DATA SUPPLIED.
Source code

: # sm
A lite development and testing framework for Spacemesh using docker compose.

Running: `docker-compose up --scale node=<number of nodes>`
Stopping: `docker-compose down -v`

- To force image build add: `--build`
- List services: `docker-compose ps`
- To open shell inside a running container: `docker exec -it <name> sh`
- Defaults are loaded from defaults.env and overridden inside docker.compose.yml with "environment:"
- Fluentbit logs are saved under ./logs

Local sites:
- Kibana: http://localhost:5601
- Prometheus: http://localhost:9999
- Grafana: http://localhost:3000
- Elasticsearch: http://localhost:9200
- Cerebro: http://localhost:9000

WHAT IS REQUIRED. Print the data above exactly as it was provided.

RESPONSE TO THE EXERCISE.
Source code

: # sm
A lite development and testing framework for Spacemesh using docker compose.

Running: `docker-compose up --scale node=<number of nodes>`
Stopping: `docker-compose down -v`

- To force image build add: `--build`
- List services: `docker-compose ps`
- To open shell inside a running container: `docker exec -it <name> sh`
- Defaults are loaded from defaults.env and overridden inside docker.compose.yml with "environment:"
- Fluentbit logs are saved under ./logs

Local sites:
- Kibana: http://localhost:5601
- Prometheus: http://localhost:9999
- Grafana: http://localhost:3000
- Elasticsearch: http://localhost:9200
- Cerebro: http://localhost:9000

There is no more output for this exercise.